Pillant par opportunisme ou tout simplement par manque d'idées tout ce qui est à la mode ces derniers temps,
O soundtrack my heart est une bouillie indigeste et surproduite. Claviers dignes du générique de K2000, boîte à batterie réverbérée jusqu'à l'abêtissement, ligne de guitares qui n'ont de math-rock que ce qu'elles doivent à leurs inventeurs (
Don caballero, puis
Battles, donc), electro contemplative certes, mais de sa propre vacuité.

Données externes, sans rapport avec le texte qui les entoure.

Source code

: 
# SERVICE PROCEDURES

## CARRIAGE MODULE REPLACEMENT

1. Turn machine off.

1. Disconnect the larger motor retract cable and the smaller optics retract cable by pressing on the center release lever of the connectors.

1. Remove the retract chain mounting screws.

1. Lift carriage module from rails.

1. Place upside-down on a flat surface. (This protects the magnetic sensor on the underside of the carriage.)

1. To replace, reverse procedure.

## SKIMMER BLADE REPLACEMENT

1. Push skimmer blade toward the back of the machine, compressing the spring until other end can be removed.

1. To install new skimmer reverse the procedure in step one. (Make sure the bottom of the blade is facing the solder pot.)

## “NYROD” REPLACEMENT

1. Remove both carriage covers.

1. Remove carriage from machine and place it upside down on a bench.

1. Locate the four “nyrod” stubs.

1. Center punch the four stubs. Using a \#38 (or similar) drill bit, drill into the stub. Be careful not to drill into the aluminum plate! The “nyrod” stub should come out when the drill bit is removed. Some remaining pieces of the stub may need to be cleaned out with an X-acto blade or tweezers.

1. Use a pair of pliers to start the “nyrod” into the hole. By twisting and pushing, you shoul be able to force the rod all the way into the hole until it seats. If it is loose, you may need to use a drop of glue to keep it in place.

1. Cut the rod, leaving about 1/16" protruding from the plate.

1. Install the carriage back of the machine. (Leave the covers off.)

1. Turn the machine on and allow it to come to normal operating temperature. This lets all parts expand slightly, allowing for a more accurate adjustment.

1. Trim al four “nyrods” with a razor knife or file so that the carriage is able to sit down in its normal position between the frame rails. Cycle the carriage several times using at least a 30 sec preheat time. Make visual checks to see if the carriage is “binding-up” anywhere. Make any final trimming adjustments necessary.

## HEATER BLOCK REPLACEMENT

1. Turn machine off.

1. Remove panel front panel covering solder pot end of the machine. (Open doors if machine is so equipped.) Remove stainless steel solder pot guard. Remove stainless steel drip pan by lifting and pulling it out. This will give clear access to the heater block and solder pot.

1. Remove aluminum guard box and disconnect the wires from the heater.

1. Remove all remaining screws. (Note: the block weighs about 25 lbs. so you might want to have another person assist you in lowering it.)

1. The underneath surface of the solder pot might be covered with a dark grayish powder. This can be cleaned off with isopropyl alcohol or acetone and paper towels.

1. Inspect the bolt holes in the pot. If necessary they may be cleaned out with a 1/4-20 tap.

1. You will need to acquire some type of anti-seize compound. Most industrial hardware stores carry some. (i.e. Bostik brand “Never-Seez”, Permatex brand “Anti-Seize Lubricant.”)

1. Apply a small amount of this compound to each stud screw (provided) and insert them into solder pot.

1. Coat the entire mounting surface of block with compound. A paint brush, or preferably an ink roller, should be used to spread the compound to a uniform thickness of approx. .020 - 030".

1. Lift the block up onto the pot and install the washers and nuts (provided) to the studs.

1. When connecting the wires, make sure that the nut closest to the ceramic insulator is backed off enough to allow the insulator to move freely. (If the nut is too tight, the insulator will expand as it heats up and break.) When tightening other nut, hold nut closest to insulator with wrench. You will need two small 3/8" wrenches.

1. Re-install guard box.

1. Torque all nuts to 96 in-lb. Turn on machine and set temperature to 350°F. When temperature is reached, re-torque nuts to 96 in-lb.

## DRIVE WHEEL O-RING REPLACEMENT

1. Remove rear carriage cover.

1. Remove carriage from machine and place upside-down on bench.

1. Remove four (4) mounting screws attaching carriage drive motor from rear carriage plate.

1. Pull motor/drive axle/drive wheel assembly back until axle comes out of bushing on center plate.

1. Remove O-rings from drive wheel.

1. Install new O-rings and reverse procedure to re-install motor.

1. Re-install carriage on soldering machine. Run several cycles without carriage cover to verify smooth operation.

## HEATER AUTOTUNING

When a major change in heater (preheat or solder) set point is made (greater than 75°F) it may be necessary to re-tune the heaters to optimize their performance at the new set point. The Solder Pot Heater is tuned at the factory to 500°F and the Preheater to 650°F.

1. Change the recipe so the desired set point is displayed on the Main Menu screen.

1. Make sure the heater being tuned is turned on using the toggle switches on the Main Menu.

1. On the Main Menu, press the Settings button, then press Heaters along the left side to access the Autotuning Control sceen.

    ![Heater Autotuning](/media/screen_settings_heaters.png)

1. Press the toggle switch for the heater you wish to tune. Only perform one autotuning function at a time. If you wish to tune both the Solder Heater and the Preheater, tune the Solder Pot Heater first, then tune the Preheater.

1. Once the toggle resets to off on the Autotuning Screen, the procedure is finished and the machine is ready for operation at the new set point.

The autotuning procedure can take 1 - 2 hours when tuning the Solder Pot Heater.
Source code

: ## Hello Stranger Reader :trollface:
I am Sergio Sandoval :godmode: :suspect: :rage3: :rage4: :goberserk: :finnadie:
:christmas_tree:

Dans ce concert d'insultes faites à l'oreille humaine, on trouvera de tout. Le post-modernisme de
In the blood qui fait entendre le click qui sert à donner le tempo en introduction, interrogation bien terne du medium électronique et, surtout, présage manifeste de la platitude du morceau, que ne dérangeront qu'à peine les accents no-wave d'une guitare qui peine à faire du bruit — autant dire qu'elle peine à jouir. Les facéties épiques de l'éponyme
O soundtrack my heart qui, après avoir hésité entre des synthétiseurs à la Vangelis et les saturations d'une basse qui veut faire malpropre, s'attarde sur un tempo qui lasse, lasse, hélas. L'avant-rockisme de
Sing you sinners qui, récitant bien le petit
Battles illustré (du riff un peu complexe aux voix sous effets en passant par les mains qui claquent, tout y est) ferait mieux de se demander quand il va enfin commencer. La glitchologie de
Epsilon qui donne le temps à la guitare de découvrir les joies des possibilités ouvertes pas l'usage inconsidéré de la pédale de volume (trois minutes à ce rythme, c'est long, très long) avant de sombrer dans une improbable chansonnette binaire (d'abord, pendant la première minute trente, avant qu'on ait la bonne idée de varier un peu) hantée par quelques fantômes vocaux qui n'effraient personne. L'ambient de
My heart like marching band dont l'atmosphère éthérée en fin de disque est certes de bon ton, mais passablement convenue.
Un album varié, en somme, mais qui ne parvient pas à faire varier l'ennui que provoque son écoute. À oublier, mais vite.